■ Exercise directions ■
Nothing is to be altered; the data must be repeated exactly.

====

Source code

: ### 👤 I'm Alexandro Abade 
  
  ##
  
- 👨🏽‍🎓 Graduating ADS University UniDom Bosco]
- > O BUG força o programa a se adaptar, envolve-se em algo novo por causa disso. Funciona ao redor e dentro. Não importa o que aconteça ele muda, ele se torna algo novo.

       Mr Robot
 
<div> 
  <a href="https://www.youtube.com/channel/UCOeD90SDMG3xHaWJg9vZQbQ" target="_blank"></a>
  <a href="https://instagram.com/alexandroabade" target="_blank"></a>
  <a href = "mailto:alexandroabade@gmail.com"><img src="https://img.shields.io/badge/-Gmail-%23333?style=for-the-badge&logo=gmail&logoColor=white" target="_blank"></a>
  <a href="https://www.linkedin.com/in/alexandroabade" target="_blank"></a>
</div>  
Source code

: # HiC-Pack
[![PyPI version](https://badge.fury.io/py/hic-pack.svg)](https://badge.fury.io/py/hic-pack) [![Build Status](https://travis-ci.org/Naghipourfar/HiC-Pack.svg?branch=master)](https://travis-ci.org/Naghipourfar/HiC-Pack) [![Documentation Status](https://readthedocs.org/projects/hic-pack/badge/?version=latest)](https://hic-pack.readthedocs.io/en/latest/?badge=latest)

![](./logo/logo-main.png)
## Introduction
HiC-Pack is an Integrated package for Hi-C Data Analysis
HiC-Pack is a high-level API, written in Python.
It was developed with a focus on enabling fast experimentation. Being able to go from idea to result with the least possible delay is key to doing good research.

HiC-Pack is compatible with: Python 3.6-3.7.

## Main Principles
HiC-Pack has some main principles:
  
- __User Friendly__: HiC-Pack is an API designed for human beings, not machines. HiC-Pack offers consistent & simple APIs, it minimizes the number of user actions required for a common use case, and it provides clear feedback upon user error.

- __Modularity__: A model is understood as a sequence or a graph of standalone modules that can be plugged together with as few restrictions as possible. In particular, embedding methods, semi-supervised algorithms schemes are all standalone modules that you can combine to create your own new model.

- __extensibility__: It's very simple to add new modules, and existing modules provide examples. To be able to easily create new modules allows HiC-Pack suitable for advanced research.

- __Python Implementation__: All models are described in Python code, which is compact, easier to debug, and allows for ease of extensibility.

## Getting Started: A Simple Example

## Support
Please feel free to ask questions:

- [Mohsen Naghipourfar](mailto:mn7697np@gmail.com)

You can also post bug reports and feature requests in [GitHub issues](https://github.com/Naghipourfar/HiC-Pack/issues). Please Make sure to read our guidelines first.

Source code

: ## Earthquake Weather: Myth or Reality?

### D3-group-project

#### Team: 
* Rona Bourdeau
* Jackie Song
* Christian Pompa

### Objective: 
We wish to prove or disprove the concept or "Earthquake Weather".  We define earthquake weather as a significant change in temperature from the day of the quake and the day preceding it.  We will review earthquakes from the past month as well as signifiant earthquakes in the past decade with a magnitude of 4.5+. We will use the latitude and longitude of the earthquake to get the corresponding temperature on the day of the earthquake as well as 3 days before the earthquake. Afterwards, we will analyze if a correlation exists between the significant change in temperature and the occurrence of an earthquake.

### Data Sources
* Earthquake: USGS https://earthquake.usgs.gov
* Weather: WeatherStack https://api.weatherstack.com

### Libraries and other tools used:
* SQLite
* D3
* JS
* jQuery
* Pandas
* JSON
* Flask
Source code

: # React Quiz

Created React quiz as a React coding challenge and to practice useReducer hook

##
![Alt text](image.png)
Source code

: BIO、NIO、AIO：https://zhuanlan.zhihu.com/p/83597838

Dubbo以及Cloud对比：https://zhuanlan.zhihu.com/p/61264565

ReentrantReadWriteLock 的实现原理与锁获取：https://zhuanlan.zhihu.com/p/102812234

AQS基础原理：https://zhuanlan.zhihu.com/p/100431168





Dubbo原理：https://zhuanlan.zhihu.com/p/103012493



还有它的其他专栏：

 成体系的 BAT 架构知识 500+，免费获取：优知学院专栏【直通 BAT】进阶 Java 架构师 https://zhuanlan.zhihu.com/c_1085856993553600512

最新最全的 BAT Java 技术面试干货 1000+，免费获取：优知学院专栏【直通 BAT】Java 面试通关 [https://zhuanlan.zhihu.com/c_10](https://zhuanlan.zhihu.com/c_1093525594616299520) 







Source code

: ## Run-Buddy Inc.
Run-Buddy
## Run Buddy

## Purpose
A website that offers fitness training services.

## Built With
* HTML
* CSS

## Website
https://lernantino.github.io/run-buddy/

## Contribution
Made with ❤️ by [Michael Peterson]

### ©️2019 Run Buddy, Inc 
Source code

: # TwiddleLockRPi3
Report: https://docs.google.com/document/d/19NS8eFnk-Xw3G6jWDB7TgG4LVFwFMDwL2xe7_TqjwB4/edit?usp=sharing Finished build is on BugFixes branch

====

■ Output of the task ■
Source code

: ### 👤 I'm Alexandro Abade 
  
  ##
  
- 👨🏽‍🎓 Graduating ADS University UniDom Bosco]
- > O BUG força o programa a se adaptar, envolve-se em algo novo por causa disso. Funciona ao redor e dentro. Não importa o que aconteça ele muda, ele se torna algo novo.

       Mr Robot
 
<div> 
  <a href="https://www.youtube.com/channel/UCOeD90SDMG3xHaWJg9vZQbQ" target="_blank"></a>
  <a href="https://instagram.com/alexandroabade" target="_blank"></a>
  <a href = "mailto:alexandroabade@gmail.com"><img src="https://img.shields.io/badge/-Gmail-%23333?style=for-the-badge&logo=gmail&logoColor=white" target="_blank"></a>
  <a href="https://www.linkedin.com/in/alexandroabade" target="_blank"></a>
</div>  
Source code

: # HiC-Pack
[![PyPI version](https://badge.fury.io/py/hic-pack.svg)](https://badge.fury.io/py/hic-pack) [![Build Status](https://travis-ci.org/Naghipourfar/HiC-Pack.svg?branch=master)](https://travis-ci.org/Naghipourfar/HiC-Pack) [![Documentation Status](https://readthedocs.org/projects/hic-pack/badge/?version=latest)](https://hic-pack.readthedocs.io/en/latest/?badge=latest)

![](./logo/logo-main.png)
## Introduction
HiC-Pack is an Integrated package for Hi-C Data Analysis
HiC-Pack is a high-level API, written in Python.
It was developed with a focus on enabling fast experimentation. Being able to go from idea to result with the least possible delay is key to doing good research.

HiC-Pack is compatible with: Python 3.6-3.7.

## Main Principles
HiC-Pack has some main principles:
  
- __User Friendly__: HiC-Pack is an API designed for human beings, not machines. HiC-Pack offers consistent & simple APIs, it minimizes the number of user actions required for a common use case, and it provides clear feedback upon user error.

- __Modularity__: A model is understood as a sequence or a graph of standalone modules that can be plugged together with as few restrictions as possible. In particular, embedding methods, semi-supervised algorithms schemes are all standalone modules that you can combine to create your own new model.

- __extensibility__: It's very simple to add new modules, and existing modules provide examples. To be able to easily create new modules allows HiC-Pack suitable for advanced research.

- __Python Implementation__: All models are described in Python code, which is compact, easier to debug, and allows for ease of extensibility.

## Getting Started: A Simple Example

## Support
Please feel free to ask questions:

- [Mohsen Naghipourfar](mailto:mn7697np@gmail.com)

You can also post bug reports and feature requests in [GitHub issues](https://github.com/Naghipourfar/HiC-Pack/issues). Please Make sure to read our guidelines first.

Source code

: ## Earthquake Weather: Myth or Reality?

### D3-group-project

#### Team: 
* Rona Bourdeau
* Jackie Song
* Christian Pompa

### Objective: 
We wish to prove or disprove the concept or "Earthquake Weather".  We define earthquake weather as a significant change in temperature from the day of the quake and the day preceding it.  We will review earthquakes from the past month as well as signifiant earthquakes in the past decade with a magnitude of 4.5+. We will use the latitude and longitude of the earthquake to get the corresponding temperature on the day of the earthquake as well as 3 days before the earthquake. Afterwards, we will analyze if a correlation exists between the significant change in temperature and the occurrence of an earthquake.

### Data Sources
* Earthquake: USGS https://earthquake.usgs.gov
* Weather: WeatherStack https://api.weatherstack.com

### Libraries and other tools used:
* SQLite
* D3
* JS
* jQuery
* Pandas
* JSON
* Flask
Source code

: # React Quiz

Created React quiz as a React coding challenge and to practice useReducer hook

##
![Alt text](image.png)
Source code

: BIO、NIO、AIO：https://zhuanlan.zhihu.com/p/83597838

Dubbo以及Cloud对比：https://zhuanlan.zhihu.com/p/61264565

ReentrantReadWriteLock 的实现原理与锁获取：https://zhuanlan.zhihu.com/p/102812234

AQS基础原理：https://zhuanlan.zhihu.com/p/100431168





Dubbo原理：https://zhuanlan.zhihu.com/p/103012493



还有它的其他专栏：

 成体系的 BAT 架构知识 500+，免费获取：优知学院专栏【直通 BAT】进阶 Java 架构师 https://zhuanlan.zhihu.com/c_1085856993553600512

最新最全的 BAT Java 技术面试干货 1000+，免费获取：优知学院专栏【直通 BAT】Java 面试通关 [https://zhuanlan.zhihu.com/c_10](https://zhuanlan.zhihu.com/c_1093525594616299520) 







Source code

: ## Run-Buddy Inc.
Run-Buddy
## Run Buddy

## Purpose
A website that offers fitness training services.

## Built With
* HTML
* CSS

## Website
https://lernantino.github.io/run-buddy/

## Contribution
Made with ❤️ by [Michael Peterson]

### ©️2019 Run Buddy, Inc 
Source code

: # TwiddleLockRPi3
Report: https://docs.google.com/document/d/19NS8eFnk-Xw3G6jWDB7TgG4LVFwFMDwL2xe7_TqjwB4/edit?usp=sharing Finished build is on BugFixes branch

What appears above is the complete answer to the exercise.